As a former BH I KNOW the gut wrenching pain cheating causes, but I also know the life saving healing power of humor. I hope you enjoy *this video*


----------



## MattMatt (May 19, 2012)

Interestingly the WS followed the cheater's script.


----------



## vellocet (Oct 18, 2013)

:rofl: LMAO at the scene at 2:58.


----------



## lordmayhem (Feb 7, 2011)

I saw this particular video years ago right after my own DDay. And Mom is playing right along with it for the sex.


----------



## Dogbert (Jan 10, 2015)

Who knows? Maybe the old lady may be a better lay than the daughter.


----------



## pidge70 (Jan 17, 2011)

LMFAO! :rofl:


----------



## Healer (Jun 5, 2013)

Lol. The guy playing the ex boyfriend is hilarious.


----------



## Graywolf2 (Nov 10, 2013)

I liked that he was so* not *upset at being dumped that he ate food off his ex-girlfriend’s plate right after being told. No loss of appetite.


----------



## Mr. Nail (Apr 26, 2011)

My favorite line was "now I know what I need to do". A lot of daters should know what they need to do when the breakup hits. Most don't.
MN


----------



## bfree (Sep 30, 2012)

I've seen that before. I love it!


----------



## Q tip (Apr 15, 2014)

It's always about sex... Why?


----------



## MattMatt (May 19, 2012)

The actress playing the part of the mother was hot.

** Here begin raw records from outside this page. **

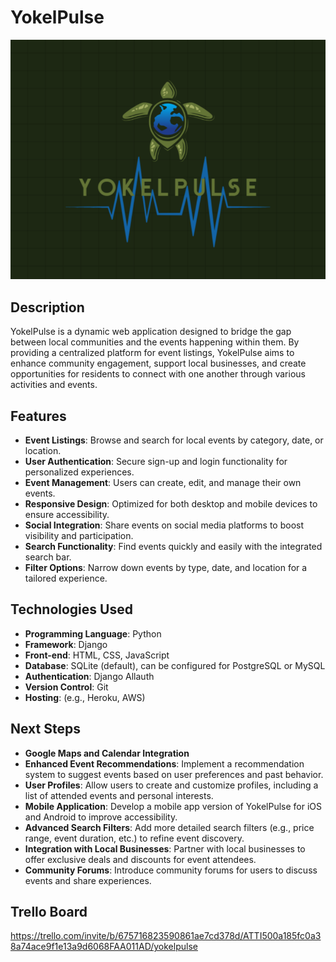 # YokelPulse

![YokelPulse Logo](main_app/static/images/logo.png)

## Description
YokelPulse is a dynamic web application designed to bridge the gap between local communities and the events happening within them. By providing a centralized platform for event listings, YokelPulse aims to enhance community engagement, support local businesses, and create opportunities for residents to connect with one another through various activities and events.

## Features
- **Event Listings**: Browse and search for local events by category, date, or location.
- **User Authentication**: Secure sign-up and login functionality for personalized experiences.
- **Event Management**: Users can create, edit, and manage their own events.
- **Responsive Design**: Optimized for both desktop and mobile devices to ensure accessibility.
- **Social Integration**: Share events on social media platforms to boost visibility and participation.
- **Search Functionality**: Find events quickly and easily with the integrated search bar.
- **Filter Options**: Narrow down events by type, date, and location for a tailored experience.

## Technologies Used
- **Programming Language**: Python
- **Framework**: Django
- **Front-end**: HTML, CSS, JavaScript
- **Database**: SQLite (default), can be configured for PostgreSQL or MySQL
- **Authentication**: Django Allauth
- **Version Control**: Git
- **Hosting**: (e.g., Heroku, AWS)

## Next Steps
- **Google Maps and Calendar Integration**
- **Enhanced Event Recommendations**: Implement a recommendation system to suggest events based on user preferences and past behavior.
- **User Profiles**: Allow users to create and customize profiles, including a list of attended events and personal interests.
- **Mobile Application**: Develop a mobile app version of YokelPulse for iOS and Android to improve accessibility.
- **Advanced Search Filters**: Add more detailed search filters (e.g., price range, event duration, etc.) to refine event discovery.
- **Integration with Local Businesses**: Partner with local businesses to offer exclusive deals and discounts for event attendees.
- **Community Forums**: Introduce community forums for users to discuss events and share experiences.

## Trello Board
https://trello.com/invite/b/675716823590861ae7cd378d/ATTI500a185fc0a38a74ace9f1e13a9d6068FAA011AD/yokelpulse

Oh, damn. She's probably close to my age! Now I feel old!


----------



## larry.gray (Feb 21, 2011)

He doesn't say "date" in the video!

I loved it. The mailbox but was awesome.


----------



## Dogbert (Jan 10, 2015)

larry.gray said:


> He doesn't say "date" in the video!


Yeah but it kept the mods happy.


----------



## wmn1 (Aug 27, 2014)

Dogbert said:


> As a former BH I KNOW the gut wrenching pain cheating causes, but I also know the life saving healing power of humor. I hope you enjoy *this video*


I saw this years ago and it still cracks me up, especially the mailbox scene and the scene at 2:58


----------



## MattMatt (May 19, 2012)

wmn1 said:


> I saw this years ago and it still cracks me up, especially the mailbox scene and the scene at 2:58


I hope the mailbox was protected. 
_Posted via Mobile Device_


----------



## Wolf1974 (Feb 19, 2014)

Epic!!


----------